# Heure dans OSX différente de celle dans Windows (2h de moins



## MilesTEG (28 Mai 2014)

Bonsoir, je viens vous soumettre un souci assez pénible. 
Voilà quand je boot sous OSX, l'heure affichée est la bonne. Pas de problème. 
Mais quand je reboot sous Windows, systématiquement l'heure n'est plus la bonne et j'ai 2h de décalage en moins. 
Exemple : il est 22h. OSX indique 22h, mais si je reboot sous Windows il indiquera 20h.
Pour avoir à nouveau la bonne heure, soit j'attends le bon vouloir de Windows et de sa synchronisation automatique avec un serveur de temps (ça peut être long très long à arriver), soit je vais le faire manuellement dans les paramètres de la date et heure. 
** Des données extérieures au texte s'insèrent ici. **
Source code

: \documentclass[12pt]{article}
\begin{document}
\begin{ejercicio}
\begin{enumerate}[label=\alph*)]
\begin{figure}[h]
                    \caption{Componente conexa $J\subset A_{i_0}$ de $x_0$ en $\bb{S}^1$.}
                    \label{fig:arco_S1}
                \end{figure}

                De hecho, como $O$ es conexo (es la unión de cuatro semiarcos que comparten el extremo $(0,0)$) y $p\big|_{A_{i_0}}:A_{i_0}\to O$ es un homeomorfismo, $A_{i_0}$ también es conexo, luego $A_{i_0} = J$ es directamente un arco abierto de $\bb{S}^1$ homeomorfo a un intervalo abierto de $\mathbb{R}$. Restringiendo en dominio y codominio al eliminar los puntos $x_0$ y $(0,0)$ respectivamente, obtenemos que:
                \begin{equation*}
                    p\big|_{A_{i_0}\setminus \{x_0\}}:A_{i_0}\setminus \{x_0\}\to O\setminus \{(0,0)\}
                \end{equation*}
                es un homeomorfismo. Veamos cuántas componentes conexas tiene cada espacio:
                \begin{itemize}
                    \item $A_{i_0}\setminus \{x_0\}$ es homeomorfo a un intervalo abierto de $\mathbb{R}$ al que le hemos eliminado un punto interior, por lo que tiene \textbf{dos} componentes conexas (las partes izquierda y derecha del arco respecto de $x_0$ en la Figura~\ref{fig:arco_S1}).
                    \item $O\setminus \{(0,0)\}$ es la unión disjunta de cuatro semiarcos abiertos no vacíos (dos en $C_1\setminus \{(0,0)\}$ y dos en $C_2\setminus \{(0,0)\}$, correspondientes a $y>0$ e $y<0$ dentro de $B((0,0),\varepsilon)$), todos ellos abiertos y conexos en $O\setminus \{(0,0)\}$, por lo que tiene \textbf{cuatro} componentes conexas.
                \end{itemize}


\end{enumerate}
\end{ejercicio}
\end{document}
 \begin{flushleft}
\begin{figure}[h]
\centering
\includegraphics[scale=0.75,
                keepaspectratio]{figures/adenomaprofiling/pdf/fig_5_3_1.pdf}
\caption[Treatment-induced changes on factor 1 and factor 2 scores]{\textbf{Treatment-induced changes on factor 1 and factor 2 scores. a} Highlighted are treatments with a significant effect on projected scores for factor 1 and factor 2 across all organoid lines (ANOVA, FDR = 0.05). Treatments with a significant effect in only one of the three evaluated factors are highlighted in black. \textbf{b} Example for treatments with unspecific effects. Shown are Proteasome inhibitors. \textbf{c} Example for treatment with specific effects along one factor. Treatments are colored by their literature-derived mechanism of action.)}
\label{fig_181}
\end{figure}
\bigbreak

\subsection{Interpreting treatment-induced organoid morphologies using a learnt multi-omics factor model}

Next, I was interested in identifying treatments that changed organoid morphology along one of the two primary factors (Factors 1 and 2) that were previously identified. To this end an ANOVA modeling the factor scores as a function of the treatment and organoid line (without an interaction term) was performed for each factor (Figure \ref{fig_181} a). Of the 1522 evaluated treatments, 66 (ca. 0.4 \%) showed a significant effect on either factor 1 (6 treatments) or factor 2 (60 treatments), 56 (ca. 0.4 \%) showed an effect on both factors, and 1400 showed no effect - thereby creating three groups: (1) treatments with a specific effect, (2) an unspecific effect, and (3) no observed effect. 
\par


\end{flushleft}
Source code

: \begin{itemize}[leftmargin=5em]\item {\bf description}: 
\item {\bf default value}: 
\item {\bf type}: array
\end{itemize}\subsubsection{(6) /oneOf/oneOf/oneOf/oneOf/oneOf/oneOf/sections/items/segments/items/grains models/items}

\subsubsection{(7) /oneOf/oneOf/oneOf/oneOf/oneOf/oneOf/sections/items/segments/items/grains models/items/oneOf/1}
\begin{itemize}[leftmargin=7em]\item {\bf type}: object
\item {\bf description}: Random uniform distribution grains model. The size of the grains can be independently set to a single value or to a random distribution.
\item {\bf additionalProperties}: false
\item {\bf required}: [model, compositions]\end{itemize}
Est ce que vous avez aussi ce soucis ? Si oui comment peut on le résoudre ? 

Ps : j'ai le bon fuseau horaire dans les 2 os, avec l'heure d'été activée dans les 2 os aussi. 

Merci d'avance 
@+
Miles

Envoyé de mon Nexus 4 en utilisant Tapatalk


----------



## LéoYunta (28 Mai 2014)

Le problème est que OS X et Linux utilises le GMT time alors que Windows essaye de synchroniser avec ton heure locale, et du coup windows est confus quand tu rebootes, les drivers de boot camp sont censé fixer le problème, mais c'est pas toujours le cas.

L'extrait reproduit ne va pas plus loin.